Warning of a shock outflow of foreign capital from Indian markets by IMF chief Christine Lagard, in case the US Fed chief Janet Yellen hints raising interest rates this evening notwithstanding, Indian market experts strongly believe in four things: The long-term equity bull market will remain intact; Markets may correct anywhere between one per cent and five per cent depending on the quantum and frequency of rate hikes in the US; Every blip should be taken as an opportunity to buy Indian equity; The rate hike may happen in June and it will not be more than 25 basis points (100 basis points = 1 per cent).
As US Fed chief Janet Yellen will read the minutes of the Federal Open Markets Committee today, equity market participants globally will lend her ears to get a sense as to when and by how much will she hike interest rates in the US.
Any hike in interest rates make investments into dollar-denominated assets attractive and could lead to an outflow of US dollars from emerging markets like India into the US, further strengthening an already-strong US dollar. As emerging market currencies start weakening they induce more capital flight outwards, further weakening them leading to a vicious circle which in 1997 led to the currency meltdown in Asia and subsequently the equity markets.

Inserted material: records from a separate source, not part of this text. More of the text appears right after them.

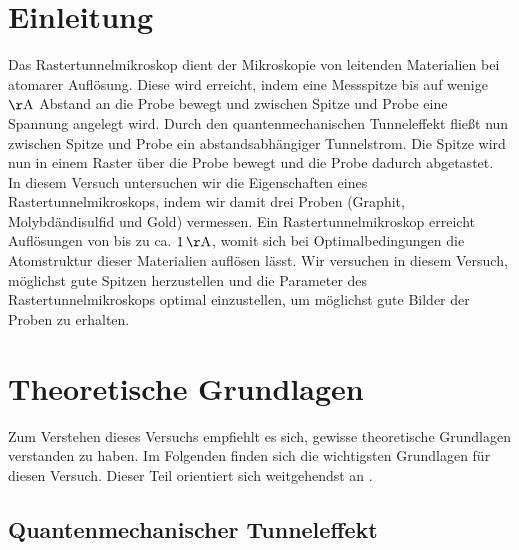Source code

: \documentclass[12pt,listof=totoc]{scrartcl}
\begin{document}
\thispagestyle{empty}
\tableofcontents
\newpage

\section{Einleitung}

Das Rastertunnelmikroskop dient der Mikroskopie von leitenden Materialien bei atomarer Auflösung. Diese wird erreicht, indem eine Messspitze bis auf wenige $\mathrm{\AA}$ Abstand an die Probe bewegt und zwischen Spitze und Probe eine Spannung angelegt wird. Durch den quantenmechanischen Tunneleffekt fließt nun zwischen Spitze und Probe ein abstandsabhängiger Tunnelstrom. Die Spitze wird nun in einem Raster über die Probe bewegt und die Probe dadurch abgetastet.\\

In diesem Versuch untersuchen wir die Eigenschaften eines Rastertunnelmikroskops, indem wir damit drei Proben (Graphit, Molybdändisulfid und Gold) vermessen. Ein Rastertunnelmikroskop erreicht Auflösungen von bis zu ca. $1\,\mathrm{\AA}$, womit sich bei Optimalbedingungen die Atomstruktur dieser Materialien auflösen lässt. Wir versuchen in diesem Versuch, möglichst gute Spitzen herzustellen und die Parameter des Rastertunnelmikroskops optimal einzustellen, um möglichst gute Bilder der Proben zu erhalten.



\newpage
\section{Theoretische Grundlagen}

Zum Verstehen dieses Versuchs empfiehlt es sich, gewisse theoretische Grundlagen verstanden zu haben. Im Folgenden finden sich die wichtigsten Grundlagen für diesen Versuch. Dieser Teil orientiert sich weitgehendst an \cite{staat}.

\subsection{Quantenmechanischer Tunneleffekt}\label{tunnel}
\end{document}
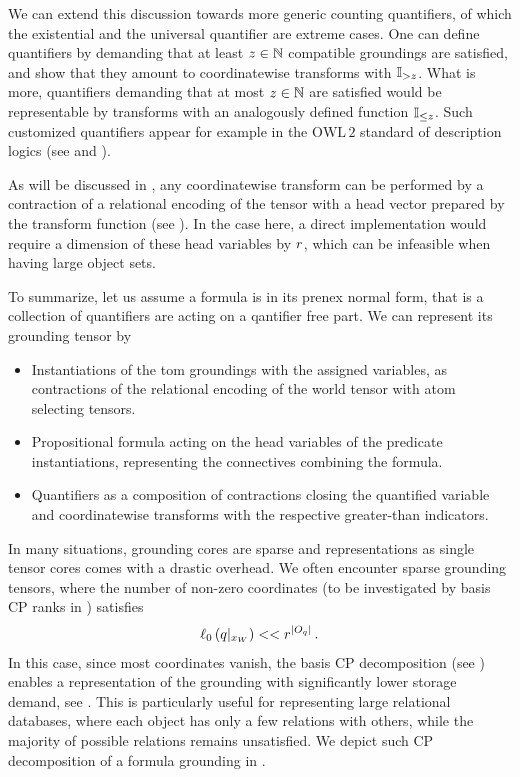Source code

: We can extend this discussion towards more generic counting quantifiers, of which the existential and the universal quantifier are extreme cases.
One can define quantifiers by demanding that at least $z\in\mathbb{N}$ compatible groundings are satisfied, and show that they amount to coordinatewise transforms with $\mathbb{I}_{>z}$.
What is more, quantifiers demanding that at most $z\in\mathbb{N}$ are satisfied would be representable by transforms with an analogously defined function $\mathbb{I}_{\leq z}$.
Such customized quantifiers appear for example in the $\mathrm{OWL\,2}$ standard of description logics (see \cite{rudolph_foundations_2011} and ).

As will be discussed in , any coordinatewise transform can be performed by a contraction of a relational encoding of the tensor with a head vector prepared by the transform function (see ).
In the case here, a direct implementation would require a dimension of these head variables by $r$, which can be infeasible when having large object sets.

To summarize, let us assume a formula is in its prenex normal form, that is a collection of quantifiers are acting on a qantifier free part.
We can represent its grounding tensor by
\begin{itemize}
    \item Instantiations of the tom groundings with the assigned variables, as contractions of the relational encoding of the world tensor with atom selecting tensors.
    \item Propositional formula acting on the head variables of the predicate instantiations, representing the connectives combining the formula.
    \item Quantifiers as a composition of contractions closing the quantified variable and coordinatewise transforms with the respective greater-than indicators.
\end{itemize}



\label{sec:basisCPgrounding}

In many situations, grounding cores are sparse and representations as single tensor cores comes with a drastic overhead.
We often encounter sparse grounding tensors, where the number of non-zero coordinates (to be investigated by basis CP ranks in ) satisfies
\begin{align*}
    \ell_0\left({q}|_{x_{W}}\right) << r^{\left|O_{q}\right|} \, .
\end{align*}
In this case, since most coordinates vanish, the basis CP decomposition (see ) enables a representation of the grounding with significantly lower storage demand, see .
This is particularly useful for representing large relational databases, where each object has only a few relations with others, while the majority of possible relations remains unsatisfied.
We depict such CP decomposition of a formula grounding in .

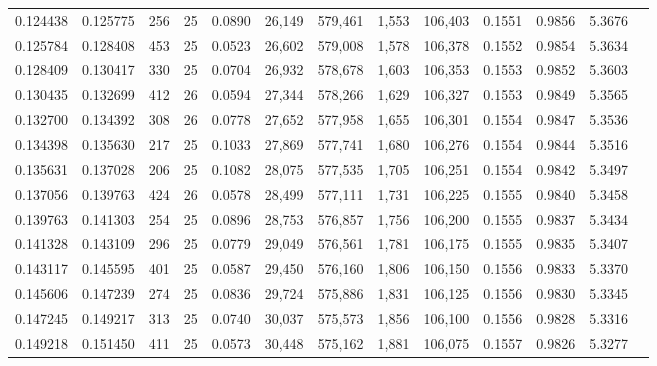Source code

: \begin{tabular}{rrrrrrrrrrrrr}
0.124438 & 0.125775 &   256 &  25 &                                     0.0890 &  26,149 & 579,461 &   1,553 & 106,403 & 0.1551 & 0.9856 & 5.3676 \\
0.125784 & 0.128408 &   453 &  25 &                                     0.0523 &  26,602 & 579,008 &   1,578 & 106,378 & 0.1552 & 0.9854 & 5.3634 \\
0.128409 & 0.130417 &   330 &  25 &                                     0.0704 &  26,932 & 578,678 &   1,603 & 106,353 & 0.1553 & 0.9852 & 5.3603 \\
0.130435 & 0.132699 &   412 &  26 &                                     0.0594 &  27,344 & 578,266 &   1,629 & 106,327 & 0.1553 & 0.9849 & 5.3565 \\
0.132700 & 0.134392 &   308 &  26 &                                     0.0778 &  27,652 & 577,958 &   1,655 & 106,301 & 0.1554 & 0.9847 & 5.3536 \\
0.134398 & 0.135630 &   217 &  25 &                                     0.1033 &  27,869 & 577,741 &   1,680 & 106,276 & 0.1554 & 0.9844 & 5.3516 \\
0.135631 & 0.137028 &   206 &  25 &                                     0.1082 &  28,075 & 577,535 &   1,705 & 106,251 & 0.1554 & 0.9842 & 5.3497 \\
0.137056 & 0.139763 &   424 &  26 &                                     0.0578 &  28,499 & 577,111 &   1,731 & 106,225 & 0.1555 & 0.9840 & 5.3458 \\
0.139763 & 0.141303 &   254 &  25 &                                     0.0896 &  28,753 & 576,857 &   1,756 & 106,200 & 0.1555 & 0.9837 & 5.3434 \\
0.141328 & 0.143109 &   296 &  25 &                                     0.0779 &  29,049 & 576,561 &   1,781 & 106,175 & 0.1555 & 0.9835 & 5.3407 \\
0.143117 & 0.145595 &   401 &  25 &                                     0.0587 &  29,450 & 576,160 &   1,806 & 106,150 & 0.1556 & 0.9833 & 5.3370 \\
0.145606 & 0.147239 &   274 &  25 &                                     0.0836 &  29,724 & 575,886 &   1,831 & 106,125 & 0.1556 & 0.9830 & 5.3345 \\
0.147245 & 0.149217 &   313 &  25 &                                     0.0740 &  30,037 & 575,573 &   1,856 & 106,100 & 0.1556 & 0.9828 & 5.3316 \\
0.149218 & 0.151450 &   411 &  25 &                                     0.0573 &  30,448 & 575,162 &   1,881 & 106,075 & 0.1557 & 0.9826 & 5.3277 \\

\end{tabular}
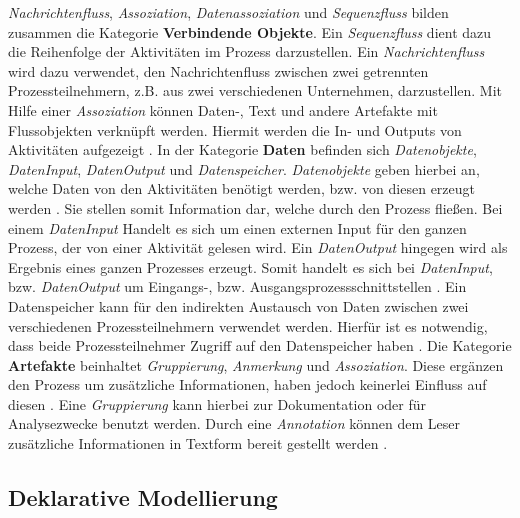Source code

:\textit{Nachrichtenfluss}, \textit{Assoziation}, \textit{Datenassoziation} und \textit{Sequenzfluss} bilden zusammen die Kategorie \textbf{Verbindende Objekte}. Ein \textit{Sequenzfluss} dient dazu die Reihenfolge der Aktivitäten im Prozess darzustellen. Ein \textit{Nachrichtenfluss} wird dazu verwendet, den Nachrichtenfluss zwischen zwei getrennten Prozessteilnehmern, z.B. aus zwei verschiedenen Unternehmen, darzustellen. Mit Hilfe einer \textit{Assoziation} können Daten-, Text und andere Artefakte mit Flussobjekten verknüpft werden. Hiermit werden die In- und Outputs von Aktivitäten aufgezeigt \cite{white2004}. \newline
In der Kategorie \textbf{Daten} befinden sich \textit{Datenobjekte}, \textit{DatenInput}, \textit{DatenOutput} und \textit{Datenspeicher}. \textit{Datenobjekte} geben hierbei an, welche Daten von den Aktivitäten benötigt werden, bzw. von diesen erzeugt werden \cite{white2004}. Sie stellen somit Information dar, welche durch den Prozess fließen. Bei einem  \textit{DatenInput} Handelt es sich um einen externen Input für den ganzen Prozess, der von einer Aktivität gelesen wird. Ein \textit{DatenOutput} hingegen wird als Ergebnis eines ganzen Prozesses erzeugt. Somit handelt es sich bei \textit{DatenInput}, bzw. \textit{DatenOutput} um Eingangs-, bzw. Ausgangsprozessschnittstellen \cite{bpmnposter}. Ein Datenspeicher kann für den indirekten Austausch von Daten zwischen zwei verschiedenen Prozessteilnehmern verwendet werden. Hierfür ist es notwendig, dass beide Prozessteilnehmer Zugriff auf den Datenspeicher haben \cite{allweyer2013}.
Die Kategorie \textbf{Artefakte} beinhaltet \textit{Gruppierung}, \textit{Anmerkung} und \textit{Assoziation}.  Diese ergänzen den Prozess um zusätzliche Informationen, haben jedoch keinerlei Einfluss auf diesen \cite{gpfert2012}. Eine \textit{Gruppierung} kann hierbei zur Dokumentation oder für Analysezwecke benutzt werden. Durch eine \textit{Annotation} können dem Leser zusätzliche Informationen in Textform bereit gestellt werden \cite{white2004}.




\subsection{Deklarative Modellierung}

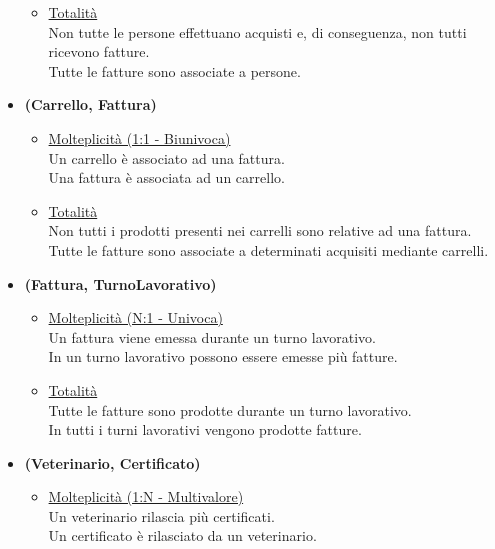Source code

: \documentclass[12pt]{report}
\begin{document}
\begin{itemize}
\begin{itemize}
		\item \underline{Totalità} \\ [2mm]
		    Non tutte le persone effettuano acquisti e, di conseguenza, non tutti ricevono fatture.\\
            Tutte le fatture sono associate a persone.\\
	\end{itemize}
	
\newpage
	
\item \textbf{(Carrello, Fattura)} 
	\begin{itemize}
		\item \underline{Molteplicità (1:1 - Biunivoca) } \\ [2mm]
	    	Un carrello è associato ad una fattura.\\
            Una fattura è associata ad un carrello.\\

		\item \underline{Totalità} \\ [2mm]
		    Non tutti i prodotti presenti nei carrelli sono relative ad una fattura.\\
            Tutte le fatture sono associate a determinati acquisiti mediante carrelli.\\
	\end{itemize}

\item \textbf{(Fattura, TurnoLavorativo)} 
	\begin{itemize}
		\item \underline{Molteplicità (N:1 - Univoca) } \\ [2mm]
	    	Un fattura viene emessa durante un turno lavorativo.\\
            In un turno lavorativo possono essere emesse più fatture.\\

		\item \underline{Totalità} \\ [2mm]
		    Tutte le fatture sono prodotte durante un turno lavorativo.\\
            In tutti i turni lavorativi vengono prodotte fatture.\\
	\end{itemize}

\item \textbf{(Veterinario, Certificato)}
	\begin{itemize}
		\item \underline{Molteplicità (1:N - Multivalore)} \\ [2mm]
		Un veterinario rilascia più certificati. \\
        Un certificato è rilasciato da un veterinario. \\


\end{itemize}
\end{itemize}
\end{document}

However, any such situation is extremely unlikely to dawn upon India, feel the market experts Rediff.com spoke to.
Deven Choksey, managing director, K R Choksey, a Mumbai-based brokerage firm, believes that if America is showing some kind of growth then obviously the US Fed will not stay behind in increasing interest rates and sucking out the excess liquidity from the system. But, he argues, the US will not let its currency strengthen vis-à-vis the currencies of emerging markets that depend on US dollars for priming their economies.
“As I see it, America realises that a strong dollar is counter-productive for their growth and it will be in US’s interest not to allow the dollar to gain strength beyond a point,” he says.
However, he warns that in the near term we could see a currency war. “In the near term we are entering an orbit where we will see a currency war largely due to strengthening of the dollar vis-à-vis other currencies. This weakening of currencies could have a huge impact on the different markets of the world,” he says.
At the same time, he is equally confident that the expectation of a high growth rate in India in the next few years has helped us ring-fence an impact of such currency wars.
“I don’t think so,” he says when asked if the Indian economy will be roiled by an impact of a US rate hike and the subsequent weakening of the Indian rupee. “Had there been no growth in the Indian economy the US raising interest rates would have shocked us. But I guess if India’s growth story remains intact, that shock would be absorbed,” he offers as to why India would emerge not too brutally bruised in the next few months.
“The markets will have a reason to fluctuate tomorrow,” he says about the impact of a 25 basis point rate hike by the US Fed this evening. “I think if the Fed hikes rates the market would take a shock till 8500. Importantly, if the rupee depreciates till 64, only in that case can we see the Nifty going below 8500.”